Because of the importance of optimal sleep for employee health and productivity, employers should consider including healthy sleep for employees as a component of their employee wellness program. The study organization has found positive results in an evaluation of their workplace-based sleep education program. 46 Employees participating in their intranet-based educational program reported improvements in many aspects of sleep quality and quantity, as well as productivity measures, from baseline to post program. A few other studies of sleep improvement programs also have reported improved outcomes. 44,45,52 Workplace policies, such as increasing employee exposure to natural light 53 or recommending that employees limit the use of mobile devices for checking work emails at night, 54 also may be an effective option to help employees improve sleep.
Limitations
A potential limitation of this study is the use of self-reported hours of sleep rather than objectively measured sleep. Some studies have used wearable technologies to measure sleep. 39 However, the confirmation of other sleep indicators (chronic insomnia and “quite often” or “almost always” feeling tired during waking hours) gives an indication that the sleep categories were valid. Many validated, comprehensive sleep assessment tools are available to researchers such as the SLEEP-50, 55 the Epworth Sleepiness Scale. 56 However, many sleep questionnaires are designed to identify a clinical sleep disorder, which was not the purpose of the current study. Moreover, the HRA questionnaire used in this employee population contains many questions because it is measuring so many aspects of employee health and well-being. It is always a priority of this organization to keep the questionnaire as short as possible, while still obtaining the desired measures.

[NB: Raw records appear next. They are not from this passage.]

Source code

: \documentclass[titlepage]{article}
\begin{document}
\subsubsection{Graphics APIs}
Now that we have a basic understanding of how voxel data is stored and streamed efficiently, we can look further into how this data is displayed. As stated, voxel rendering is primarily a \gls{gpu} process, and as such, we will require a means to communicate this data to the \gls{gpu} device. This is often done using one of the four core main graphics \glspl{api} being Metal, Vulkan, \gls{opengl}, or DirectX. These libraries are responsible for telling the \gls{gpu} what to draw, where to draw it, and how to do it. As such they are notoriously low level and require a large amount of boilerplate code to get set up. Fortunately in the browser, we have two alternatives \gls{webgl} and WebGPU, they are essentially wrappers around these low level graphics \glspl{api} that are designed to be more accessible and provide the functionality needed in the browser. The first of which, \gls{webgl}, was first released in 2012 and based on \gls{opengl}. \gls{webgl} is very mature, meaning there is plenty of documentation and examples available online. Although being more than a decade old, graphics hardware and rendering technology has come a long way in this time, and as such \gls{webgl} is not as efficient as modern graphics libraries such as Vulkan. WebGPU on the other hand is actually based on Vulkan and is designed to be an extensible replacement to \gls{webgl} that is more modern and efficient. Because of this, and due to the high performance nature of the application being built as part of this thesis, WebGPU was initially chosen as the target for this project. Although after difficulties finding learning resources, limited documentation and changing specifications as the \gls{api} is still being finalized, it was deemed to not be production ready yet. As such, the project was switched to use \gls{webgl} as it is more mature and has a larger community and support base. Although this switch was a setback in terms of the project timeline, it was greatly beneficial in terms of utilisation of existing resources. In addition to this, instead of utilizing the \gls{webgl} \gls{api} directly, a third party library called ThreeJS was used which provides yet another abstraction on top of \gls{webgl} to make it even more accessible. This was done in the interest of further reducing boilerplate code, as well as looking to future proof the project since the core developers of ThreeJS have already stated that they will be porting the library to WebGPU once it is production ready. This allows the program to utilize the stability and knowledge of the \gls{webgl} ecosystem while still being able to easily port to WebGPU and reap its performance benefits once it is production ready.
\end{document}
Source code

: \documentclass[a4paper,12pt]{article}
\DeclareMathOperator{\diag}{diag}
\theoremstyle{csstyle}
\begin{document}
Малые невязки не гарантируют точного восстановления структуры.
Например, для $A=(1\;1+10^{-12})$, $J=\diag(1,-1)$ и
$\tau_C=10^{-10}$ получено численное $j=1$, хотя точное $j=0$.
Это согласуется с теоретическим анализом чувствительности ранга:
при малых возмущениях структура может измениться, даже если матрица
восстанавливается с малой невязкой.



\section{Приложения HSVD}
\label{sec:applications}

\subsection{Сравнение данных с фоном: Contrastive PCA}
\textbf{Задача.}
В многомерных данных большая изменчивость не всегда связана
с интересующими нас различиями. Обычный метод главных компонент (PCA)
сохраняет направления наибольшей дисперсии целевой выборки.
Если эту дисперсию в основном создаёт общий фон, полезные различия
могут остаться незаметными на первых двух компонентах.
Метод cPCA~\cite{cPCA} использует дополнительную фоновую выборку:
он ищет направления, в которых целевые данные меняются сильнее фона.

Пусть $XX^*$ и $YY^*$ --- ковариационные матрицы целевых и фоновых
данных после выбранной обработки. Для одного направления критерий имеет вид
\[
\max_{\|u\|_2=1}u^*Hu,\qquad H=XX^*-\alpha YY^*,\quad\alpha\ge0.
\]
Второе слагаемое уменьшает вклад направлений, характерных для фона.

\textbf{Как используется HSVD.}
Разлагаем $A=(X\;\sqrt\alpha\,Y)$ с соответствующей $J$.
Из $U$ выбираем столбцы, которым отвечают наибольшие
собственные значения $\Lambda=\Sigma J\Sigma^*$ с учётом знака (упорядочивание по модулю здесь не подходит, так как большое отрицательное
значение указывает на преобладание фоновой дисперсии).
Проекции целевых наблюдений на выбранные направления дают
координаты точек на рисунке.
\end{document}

Another limitation is measuring sleep at just 1 time point in 2012 and again in 2013 (the HRA asks about the average amount of sleep in the previous month). Seasonal variations in sleep could be different and might alter the sleep change categories that were created in this study. It is possible that changes in sleep need to be maintained over a longer time period in order to show associations with health care costs. Future research in this area might benefit from a longer measurement period. Another limitation is that there was no way to identify or exclude employees with obstructive sleep apnea from this study. This group potentially needs specific medical interventions to address their quality of sleep and its impact on productivity from daytime drowsiness.
Conclusions
This study examined 4 groups of employees based on changes in self-reported hours of sleep from 2012 to 2013. Groups were compared on a variety of employee health risk factors, medical conditions, health care cost, and productivity measures. Changes in sleep were not associated with significant changes in health care costs or STD absence days. However, consistently poor sleepers had more health risks and medical conditions compared to consistently optimal sleepers. Sleep improvers had a significant improvement in their on-the-job lost productivity while consistently poor sleepers and downgraders had significantly more lost productivity from 2012 to 2013 compared to the consistently optimal sleepers. Employers and other organizations should consider incorporating sleep education initiatives as part of their overall health and wellness strategy.
Footnotes
Author Disclosures
Drs. Chen, Schultz, Burton, and Mr. Li declared that they have no conflicts of interest with respect to the research, authorship, and/or publication of this article. The authors received no financial support for this article.